Een puntige tak stak in Helena Bjerkes dijbeen. Ze kromp ineen van de pijn die door haar spieren trok. Het was zachtjes gaan regenen, maar de wind was gaan liggen. Er hing een zware, klamme warmte in de lucht. Ze bleef even staan, probeerde weer op adem te komen. Ze wist niet goed welke richting ze op moest. Het was moeilijk om tussen de bladeren door haar broer te zien. Ze hoorde het geluid van zijn voetstappen over de bosgrond. “Wacht”, riep ze. Hij bleef staan en ze liep naar hem toe. Ze zeurde dat hij haar moest vertellen wat er was gebeurd. Hij zei dat ze dat zelf zou zien. “Eerst moet je het zelf zien”, zei hij steeds maar weer en hij liep verder. Ze zag de angst en het verdriet in zijn ogen. Ze stelde steeds vragen waar hij geen antwoord op had, bijvoorbeeld hoe de politie hen hier moest vinden. Hij zei dat hij naar het politiebureau had gebeld. Cato Isaksen was niet aanwezig en zijn mobiele telefoon stond uit, maar hij zou bericht krijgen zo gauw hij weer binnen kwam.
“Maar het is zaterdagmiddag”, zei ze, “dan is het toch niet zeker dat hij weer terugkomt?”
“De vrouw met wie ik heb gesproken, zei dat ze hem thuis zou proberen te bellen”, zei Alf Boris Moen en hij liep verder.
“Ik bel nog een keer naar zijn mobiel.
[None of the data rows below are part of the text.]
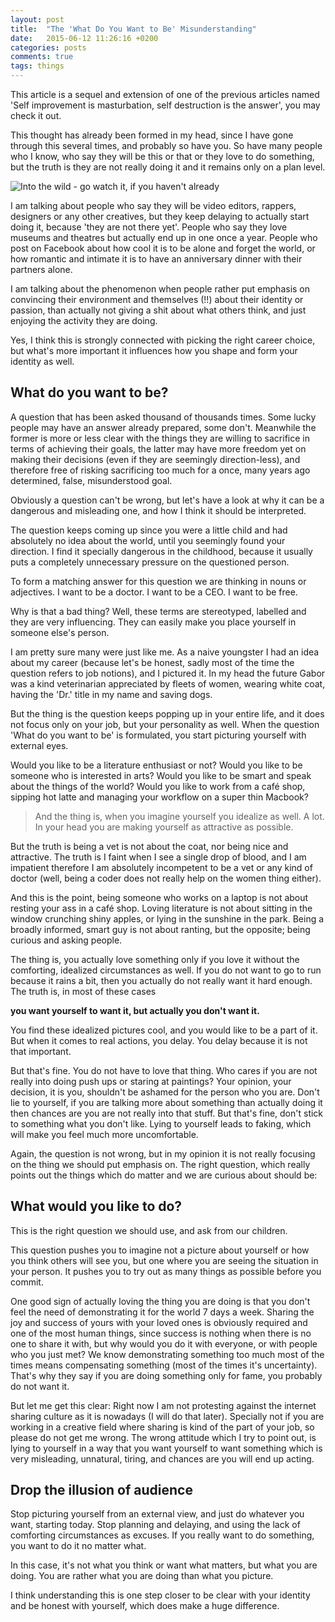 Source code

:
 ```yaml
---
layout: post
title:  "The 'What Do You Want to Be' Misunderstanding"
date:   2015-06-12 11:26:16 +0200
categories: posts
comments: true
tags: things
---
```

This article is a sequel and extension of one of the previous articles named 'Self improvement is masturbation, self destruction is the answer', you may check it out.

This thought has already been formed in my head, since I have gone through this several times, and probably so have you. So have many people who I know, who say they will be this or that or they love to do something,  but the truth is they are not really doing it and it remains only on a plan level.

![Into the wild - go watch it, if you haven't already]({{site.cdn_path}}/img/posts/2015-06-12-the-what-do-you-want-to-be-misunderstanding/intothewild.jpg)

I am talking about people who say they will be video editors, rappers, designers or any other creatives, but they keep delaying to actually start doing it, because 'they are not there yet'. People who say they love museums and theatres but actually end up in one once a year. People who post on Facebook about how cool it is to be alone and forget the world, or how romantic and intimate it is to have an anniversary dinner with their partners alone.

I am talking about the phenomenon when people rather put emphasis on convincing their environment and themselves (!!) about their identity or passion,  than actually not giving a shit about what others think, and just enjoying the activity they are doing.

Yes, I think this is strongly connected with picking the right career choice, but what's more important it influences how you shape and form your identity as well.

## What do you want to be? 

A question that has been asked thousand of thousands times. Some lucky people may have an answer already prepared, some don't. Meanwhile the former is more or less clear with the things they are willing to sacrifice in terms of achieving their goals, the latter may have more freedom yet on making their decisions (even if they are seemingly direction-less), and therefore free of risking sacrificing too much for a once, many years ago determined, false, misunderstood goal.

Obviously a question can't be wrong, but let's have a look at why it can be a dangerous and misleading one, and how I think it should be interpreted.

The question keeps coming up since you were a little child and had absolutely no idea about the world, until you seemingly found your direction. I find it specially dangerous in the childhood, because it usually puts a completely unnecessary pressure on the questioned person.

To form a matching answer for this question we are thinking in nouns or adjectives. I want to be a doctor. I want to be a CEO. I want to be free.

Why is that a bad thing? Well, these terms are stereotyped, labelled and  they are very influencing. They can easily make you place yourself in someone else's person.

I am pretty sure many were just like me. As a naive youngster I had an idea about my career (because let's be honest, sadly most of the time the question refers to job notions), and I pictured it. In my head the future Gabor was a  kind veterinarian appreciated by fleets of women, wearing white coat, having the 'Dr.' title in my name and saving dogs.

But the thing is the question keeps popping up in your entire life, and it does not focus only on your job, but your personality as well. When the question 'What do you want to be' is formulated, you start picturing yourself with external eyes.

Would you like to be a literature enthusiast or not? Would you like to be someone who is interested in arts? Would you like to be smart and speak about the things of the world? Would you like to work from a café shop, sipping hot latte and managing your workflow on a super thin Macbook?

> And the thing is, when you imagine yourself you idealize as well. A lot. In your head you are making yourself as attractive as possible.

But the truth is being a vet is not about the coat, nor being nice and attractive. The truth is I faint when I see a single drop of blood, and I am impatient therefore I am absolutely incompetent to be a vet or any kind of doctor (well, being a coder does not really help on the women thing either).

And this is the point, being someone who works on a laptop is not about resting your ass in a café shop. Loving literature is not about sitting in the window crunching shiny apples, or lying in the sunshine in the park. Being a broadly informed, smart guy is not about ranting, but the opposite; being curious and asking people.

The thing is, you actually love something only if you love it without the comforting, idealized circumstances as well. If you do not want to go to run because it rains a bit, then you actually do not really want it hard enough. The truth is, in most of these cases

**you want yourself  to want it, but actually you don't want it.**

You find these idealized pictures cool, and you would like to be a part of it. But when it comes to real actions, you delay. You delay because it is not that important.

But that's fine. You do not have to love that thing. Who cares if you are not really into doing push ups or staring at paintings? Your opinion, your decision, it is you, shouldn't be ashamed for the person who you are. Don't lie to yourself, if you are talking more about something than actually doing it then chances are you are not really into that stuff. But that's fine, don't stick to something what you don't like. Lying to yourself leads to faking, which will make you feel much more uncomfortable.

Again, the question is not wrong, but in my opinion it is not really focusing on the thing we should put emphasis on. The right question, which really points out the things which do matter and we are curious about should be:

## What would you like to do?

This is the right question we should use, and ask from our children.

This question pushes you to imagine not a picture about yourself or how you think others will see you, but one where you are seeing the situation in your person. It pushes you to try out as many things as possible before you commit.

One good sign of actually loving the thing you are doing is that you don't feel the need of demonstrating it for  the world 7 days a week. Sharing the joy and success of yours with your loved ones is obviously required and one of the most human things, since success is nothing when there is no one to share it with, but why would you do it with everyone, or with people who you just met? We know demonstrating something too much most of the times means compensating something (most of the times it's uncertainty). That's why they say if you are doing something only for fame, you probably do not want it.

But let me get this clear: Right now I am not protesting against the internet sharing culture as it is nowadays (I will do that later). Specially not if you are working in a creative field where sharing is kind of the part of your job, so please do not get me wrong. The wrong attitude which I try to point out, is lying to yourself in a way that you want yourself to want something which is very misleading, unnatural, tiring, and chances are you will end up acting.

## Drop the illusion of audience

Stop picturing yourself from an external view, and just do whatever you want, starting today. Stop planning and delaying, and using the lack of comforting circumstances as excuses. If you really want to do something, you want to do it no matter what.

In this case, it's not what you think or want what matters, but what you are doing. You are rather what you are doing than what you picture.

I think understanding this is one step closer to be clear with your identity and be honest with yourself, which does make a huge difference. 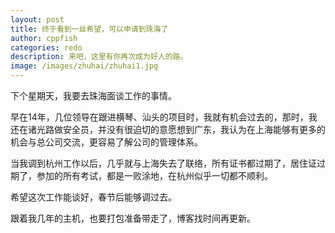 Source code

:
 ```yaml
---
layout: post
title: 终于看到一丝希望，可以申请到珠海了
author: cppfish
categories: redo
description: 来吧，这里有你再次成为好人的路。
image: /images/zhuhai/zhuhai1.jpg
---
```


下个星期天，我要去珠海面谈工作的事情。

早在14年，几位领导在跟进横琴、汕头的项目时，我就有机会过去的，那时，我还在诸光路做安全员，并没有很迫切的意愿想到广东，我认为在上海能够有更多的机会与总公司交流，更容易了解公司的管理体系。

当我调到杭州工作以后，几乎就与上海失去了联络，所有证书都过期了，居住证过期了，参加的所有考试，都是一败涂地，在杭州似乎一切都不顺利。

希望这次工作能谈好，春节后能够调过去。

跟着我几年的主机，也要打包准备带走了，博客找时间再更新。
Ik heb het nummer.” Helena Bjerke zocht naar het briefje in haar tas. “Maar vlug een beetje”, zei haar broer, terwijl hij bleef staan. “Bel vlug.” Hij zei dat Kathrine het misschien niet zou overleven als ze bleven treuzelen.
Ze ontdekte dat ze haar mobiel in de auto had laten liggen. “Maar wie is die vrouw die haar heeft ontvoerd?” Helena was wanhopig. Ze stond te trillen op haar benen. Haar broer draaide zich om en keek haar ernstig aan. “Ik wil dat je het met eigen ogen ziet”, zei hij.
Ze staken een beekje over. Helena Bjerke viel bijna. De stenen waren spekglad. Toen ze aan de overkant kwam, leunde ze hijgend tegen een boom. Na een tijdje drong hij aan dat ze verder zouden lopen. “Voor Kathrine”, zei hij.
Helena Bjerke vatte moed. Ze voelde opeens dat ze honger had. Ze had na het ontbijt niets gegeten. Een tak brak onder haar gewicht. Uit de struiken scharrelde een diertje tevoorschijn. Een eindje verderop zakten haar voeten weg in de losse aarde. Haar schoenen zaten onder de modder en bladeren die eraan bleven plakken. Ze hield haar tasje krampachtig vast.
Haar broer ging sneller lopen. Ze had moeite hem bij te houden. Dennenbomen en een enkele loofboom stonden tussen de sparren. Onverwachts opende het dichte bos zich en kon ze de grijze hemel zien. De zware wolken hingen vlak boven de boomtoppen.
“Nu zijn we er bijna”, zei haar broer en hij keek haar ongerust aan. “Gaat het goed?” vroeg hij. Ze knikte en keek hem aan.
“Je moet hier blijven wachten”, zei hij. “Ga hier maar zitten.” Hij wees naar een boomstronk die op de grond lag. “Ik ga eerst de situatie verkennen, dan kom ik terug om je op te halen.”